One important aspect of the catalog and connector usage is that all of them become available to SQL statements and queries in Presto at the same time. This means that you can create queries that span data sources. For example, you can combine data from a relational database with the data in files stored in your object storage backend. These federated queries are discussed in more detail in “Query Federation in Presto”.

RDBMS Connector Example PostgreSQL

Presto contains connectors to both open source and proprietary RDBMSs, including MySQL, PostgreSQL, AWS Redshift, and Microsoft SQL Server. Presto queries these data sources with the connectors by using each system’s respective JDBC drivers.

Let’s look at a simple example using PostgreSQL. A PostgreSQL instance may consist of several databases. Each database contains schemas, which contain objects such as tables and views. When configuring Presto with PostgreSQL, you choose the database that is exposed as a catalog in Presto.

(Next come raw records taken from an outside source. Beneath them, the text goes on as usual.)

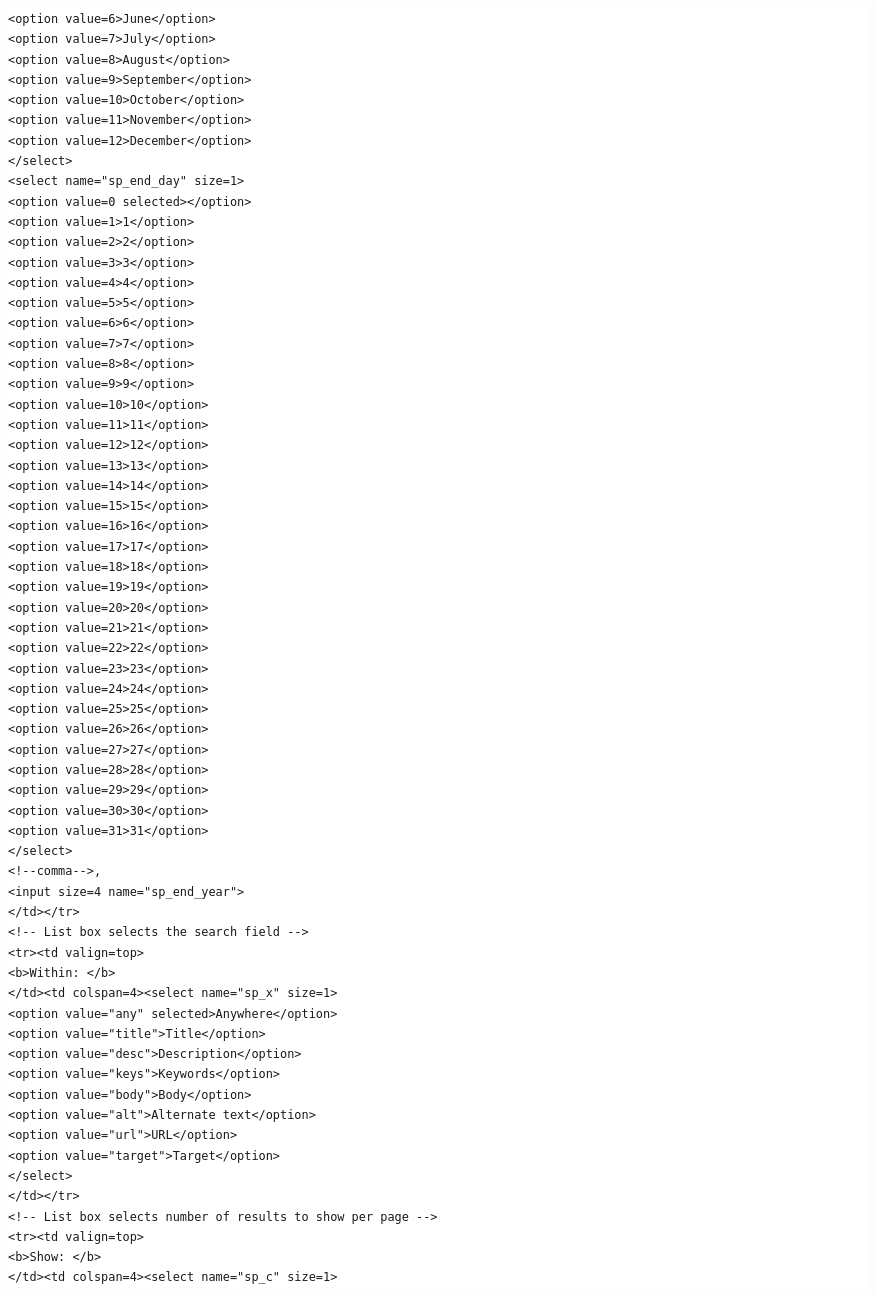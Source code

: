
 ```
<option value=6>June</option> 
<option value=7>July</option> 
<option value=8>August</option> 
<option value=9>September</option> 
<option value=10>October</option> 
<option value=11>November</option> 
<option value=12>December</option> 
</select> 
<select name="sp_end_day" size=1> 
<option value=0 selected></option> 
<option value=1>1</option> 
<option value=2>2</option> 
<option value=3>3</option> 
<option value=4>4</option> 
<option value=5>5</option> 
<option value=6>6</option> 
<option value=7>7</option> 
<option value=8>8</option> 
<option value=9>9</option> 
<option value=10>10</option> 
<option value=11>11</option> 
<option value=12>12</option> 
<option value=13>13</option> 
<option value=14>14</option> 
<option value=15>15</option> 
<option value=16>16</option> 
<option value=17>17</option> 
<option value=18>18</option> 
<option value=19>19</option> 
<option value=20>20</option> 
<option value=21>21</option> 
<option value=22>22</option> 
<option value=23>23</option> 
<option value=24>24</option> 
<option value=25>25</option> 
<option value=26>26</option> 
<option value=27>27</option> 
<option value=28>28</option> 
<option value=29>29</option> 
<option value=30>30</option> 
<option value=31>31</option> 
</select> 
<!--comma-->, 
<input size=4 name="sp_end_year"> 
</td></tr> 
<!-- List box selects the search field --> 
<tr><td valign=top> 
<b>Within: </b> 
</td><td colspan=4><select name="sp_x" size=1> 
<option value="any" selected>Anywhere</option> 
<option value="title">Title</option> 
<option value="desc">Description</option> 
<option value="keys">Keywords</option> 
<option value="body">Body</option> 
<option value="alt">Alternate text</option> 
<option value="url">URL</option> 
<option value="target">Target</option> 
</select> 
</td></tr> 
<!-- List box selects number of results to show per page --> 
<tr><td valign=top> 
<b>Show: </b> 
</td><td colspan=4><select name="sp_c" size=1> 
```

After creating a simple catalog file pointing at a specific database in the server, etc/catalog/postgresql.properties shown next, and restarting Presto, you can find out more information. You can also see that the postgresql connector is configured as the required connector.name:

connector.name=postgresql
connection-url=jdbc:postgresql://db.example.com:5432/database
connection-user=root
connection-password=secret
Note

The user and password in the catalog properties file determines the access rights to the underlying data source. This can be used to, for example, restrict access to read-only operations or to restrict available tables.

You can list all catalogs to confirm that the new catalog is available, and inspect details with the Presto CLI, or a database management tool using the JDBC driver (as explained in “Presto Command-Line Interface” and “Presto JDBC Driver”):

SHOW CATALOGS;
  Catalog
------------
 system
 postgresql
(2 rows)

SHOW SCHEMAS IN postgresql;
  Catalog
------------
 public
 airline
(2 rows)

USE postgresql.airline
SHOW TABLES;
  Table
---------
 airport
 carrier
(2 rows)

In this example, you see we connected to a PostgreSQL database that contains two schemas: public and airline. And then within the airline schema are two tables, airport and carrier. Let’s try running a query. In this example, we issue a SQL query to Presto, where the table exists in a PostgreSQL database. Using the PostgreSQL connector, Presto is able to retrieve the data for processing, returning the results to the user:

SELECT code, name FROM airport WHERE code = 'ORD';
 code |             name
------+------------------------------
 ORD  | Chicago O'Hare International
(1 row)

As displayed in Figure 6-1, the client submits the query to the Presto coordinator. It offloads the work to a worker, which sends the entire SQL query statement to PostgrSQL using JDBC. The PostgreSQL JDBC driver is contained within the PostgresSQL connector. PostgreSQL processes the query and returns the results over JDBC. The connector reads the results and writes them to the Presto internal data format. Presto continues the processing on the worker, provides it to the coordinator, and then returns the results to the user.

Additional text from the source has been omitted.